PROVIDED ENTRIES:
- Opening Delimiter -

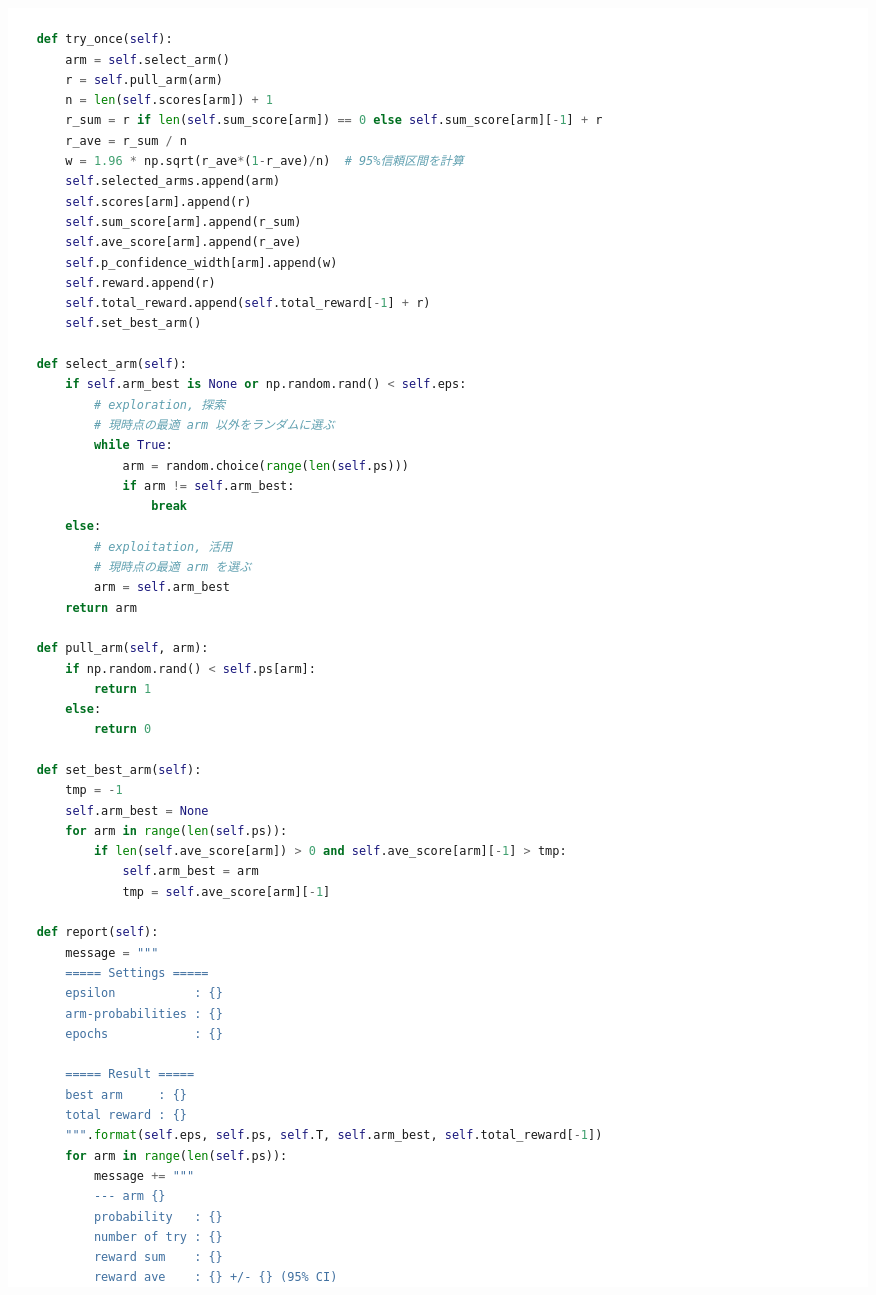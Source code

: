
 ```python
    
    def try_once(self):
        arm = self.select_arm()
        r = self.pull_arm(arm)
        n = len(self.scores[arm]) + 1
        r_sum = r if len(self.sum_score[arm]) == 0 else self.sum_score[arm][-1] + r
        r_ave = r_sum / n
        w = 1.96 * np.sqrt(r_ave*(1-r_ave)/n)  # 95%信頼区間を計算
        self.selected_arms.append(arm)
        self.scores[arm].append(r)
        self.sum_score[arm].append(r_sum)
        self.ave_score[arm].append(r_ave)
        self.p_confidence_width[arm].append(w)
        self.reward.append(r)
        self.total_reward.append(self.total_reward[-1] + r)
        self.set_best_arm()
    
    def select_arm(self):
        if self.arm_best is None or np.random.rand() < self.eps:
            # exploration, 探索
            # 現時点の最適 arm 以外をランダムに選ぶ
            while True:
                arm = random.choice(range(len(self.ps)))
                if arm != self.arm_best:
                    break
        else:
            # exploitation, 活用
            # 現時点の最適 arm を選ぶ
            arm = self.arm_best
        return arm
    
    def pull_arm(self, arm):
        if np.random.rand() < self.ps[arm]:
            return 1
        else:
            return 0
    
    def set_best_arm(self):
        tmp = -1
        self.arm_best = None
        for arm in range(len(self.ps)):
            if len(self.ave_score[arm]) > 0 and self.ave_score[arm][-1] > tmp:
                self.arm_best = arm
                tmp = self.ave_score[arm][-1]
    
    def report(self):
        message = """
        ===== Settings =====
        epsilon           : {}
        arm-probabilities : {}
        epochs            : {}
        
        ===== Result =====
        best arm     : {}
        total reward : {}
        """.format(self.eps, self.ps, self.T, self.arm_best, self.total_reward[-1])
        for arm in range(len(self.ps)):
            message += """
            --- arm {}
            probability   : {}
            number of try : {}
            reward sum    : {}
            reward ave    : {} +/- {} (95% CI)
```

- Closing Delimiter -

TASK:
Lines above with the word "現時点の最適" should be counted, and the reply is that count alone.

RESPONSE TO THIS EXERCISE:
2